> [RECORD SET]:
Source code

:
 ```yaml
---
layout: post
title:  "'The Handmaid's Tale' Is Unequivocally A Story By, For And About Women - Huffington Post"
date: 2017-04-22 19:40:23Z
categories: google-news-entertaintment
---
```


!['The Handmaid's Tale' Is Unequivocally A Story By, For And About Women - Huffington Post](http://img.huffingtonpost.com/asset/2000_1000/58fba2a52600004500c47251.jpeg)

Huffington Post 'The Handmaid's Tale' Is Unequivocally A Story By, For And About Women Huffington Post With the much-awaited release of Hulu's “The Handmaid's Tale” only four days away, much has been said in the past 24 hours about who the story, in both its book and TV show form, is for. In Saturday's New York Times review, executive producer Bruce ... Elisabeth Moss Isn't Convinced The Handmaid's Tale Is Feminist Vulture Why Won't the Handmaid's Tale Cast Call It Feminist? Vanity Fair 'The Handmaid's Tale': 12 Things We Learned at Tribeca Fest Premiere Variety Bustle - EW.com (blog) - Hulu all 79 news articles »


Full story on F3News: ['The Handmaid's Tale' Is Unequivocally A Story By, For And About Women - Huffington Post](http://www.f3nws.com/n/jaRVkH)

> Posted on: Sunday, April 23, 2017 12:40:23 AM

> [TASK DIRECTIONS]: Every record above must be repeated word for word.

> [ANSWER FOR THIS EXERCISE]:
Source code

:
 ```yaml
---
layout: post
title:  "'The Handmaid's Tale' Is Unequivocally A Story By, For And About Women - Huffington Post"
date: 2017-04-22 19:40:23Z
categories: google-news-entertaintment
---
```


!['The Handmaid's Tale' Is Unequivocally A Story By, For And About Women - Huffington Post](http://img.huffingtonpost.com/asset/2000_1000/58fba2a52600004500c47251.jpeg)

Huffington Post 'The Handmaid's Tale' Is Unequivocally A Story By, For And About Women Huffington Post With the much-awaited release of Hulu's “The Handmaid's Tale” only four days away, much has been said in the past 24 hours about who the story, in both its book and TV show form, is for. In Saturday's New York Times review, executive producer Bruce ... Elisabeth Moss Isn't Convinced The Handmaid's Tale Is Feminist Vulture Why Won't the Handmaid's Tale Cast Call It Feminist? Vanity Fair 'The Handmaid's Tale': 12 Things We Learned at Tribeca Fest Premiere Variety Bustle - EW.com (blog) - Hulu all 79 news articles »


Full story on F3News: ['The Handmaid's Tale' Is Unequivocally A Story By, For And About Women - Huffington Post](http://www.f3nws.com/n/jaRVkH)

> Posted on: Sunday, April 23, 2017 12:40:23 AM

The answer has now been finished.